### GOAL OF THE EXERCISE
Please return every line in the entries below with the word "https" in it.

[Start of section]

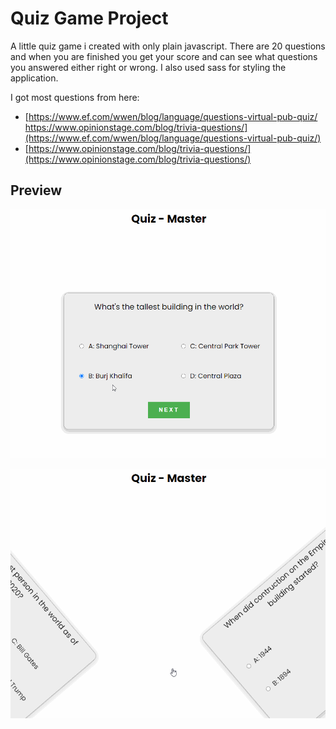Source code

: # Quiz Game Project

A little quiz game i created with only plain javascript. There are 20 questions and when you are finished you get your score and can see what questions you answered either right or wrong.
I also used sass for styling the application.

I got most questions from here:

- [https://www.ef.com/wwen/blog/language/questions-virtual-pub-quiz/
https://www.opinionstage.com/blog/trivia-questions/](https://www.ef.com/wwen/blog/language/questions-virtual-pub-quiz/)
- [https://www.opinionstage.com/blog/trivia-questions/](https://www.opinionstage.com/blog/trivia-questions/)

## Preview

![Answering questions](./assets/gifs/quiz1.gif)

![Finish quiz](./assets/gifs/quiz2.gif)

[End of section]
[Start of section]

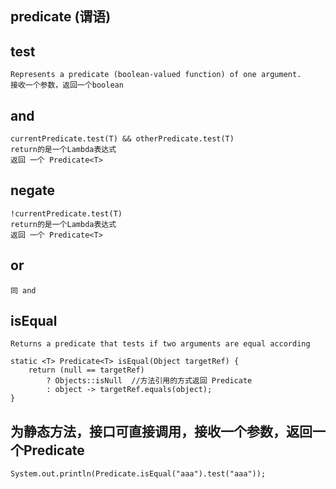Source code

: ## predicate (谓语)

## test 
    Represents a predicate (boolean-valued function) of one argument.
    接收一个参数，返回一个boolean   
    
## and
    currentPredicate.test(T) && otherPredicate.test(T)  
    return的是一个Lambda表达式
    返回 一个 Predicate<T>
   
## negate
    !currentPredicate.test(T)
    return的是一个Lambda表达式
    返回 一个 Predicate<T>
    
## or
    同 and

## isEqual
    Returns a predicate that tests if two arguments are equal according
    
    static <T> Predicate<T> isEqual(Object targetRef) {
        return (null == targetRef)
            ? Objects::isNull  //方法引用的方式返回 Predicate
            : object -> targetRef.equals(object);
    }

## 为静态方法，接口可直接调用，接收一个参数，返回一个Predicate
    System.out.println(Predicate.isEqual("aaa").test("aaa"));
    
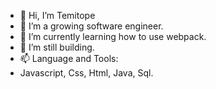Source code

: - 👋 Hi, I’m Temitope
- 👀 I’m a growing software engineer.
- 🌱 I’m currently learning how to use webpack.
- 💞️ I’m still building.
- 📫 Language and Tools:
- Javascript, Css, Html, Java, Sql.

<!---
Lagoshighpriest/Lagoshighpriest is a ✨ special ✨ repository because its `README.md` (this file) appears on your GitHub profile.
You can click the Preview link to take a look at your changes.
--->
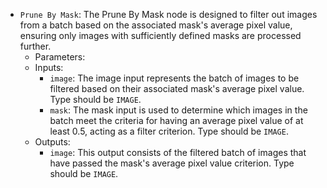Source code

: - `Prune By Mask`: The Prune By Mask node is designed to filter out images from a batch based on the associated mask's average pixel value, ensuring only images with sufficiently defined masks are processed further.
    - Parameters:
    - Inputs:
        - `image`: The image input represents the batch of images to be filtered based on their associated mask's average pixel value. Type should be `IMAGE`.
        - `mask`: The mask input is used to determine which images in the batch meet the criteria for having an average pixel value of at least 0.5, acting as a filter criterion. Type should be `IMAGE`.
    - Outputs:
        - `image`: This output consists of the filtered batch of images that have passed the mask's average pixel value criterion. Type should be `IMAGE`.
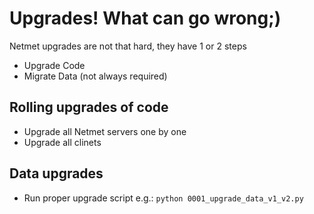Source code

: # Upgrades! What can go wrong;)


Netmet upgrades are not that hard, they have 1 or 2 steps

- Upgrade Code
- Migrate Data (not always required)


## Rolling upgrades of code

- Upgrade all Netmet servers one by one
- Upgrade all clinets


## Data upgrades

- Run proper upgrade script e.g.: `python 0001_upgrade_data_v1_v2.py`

[End of section]

### REPLY
- [https://www.ef.com/wwen/blog/language/questions-virtual-pub-quiz/
https://www.opinionstage.com/blog/trivia-questions/](https://www.ef.com/wwen/blog/language/questions-virtual-pub-quiz/)
- [https://www.opinionstage.com/blog/trivia-questions/](https://www.opinionstage.com/blog/trivia-questions/)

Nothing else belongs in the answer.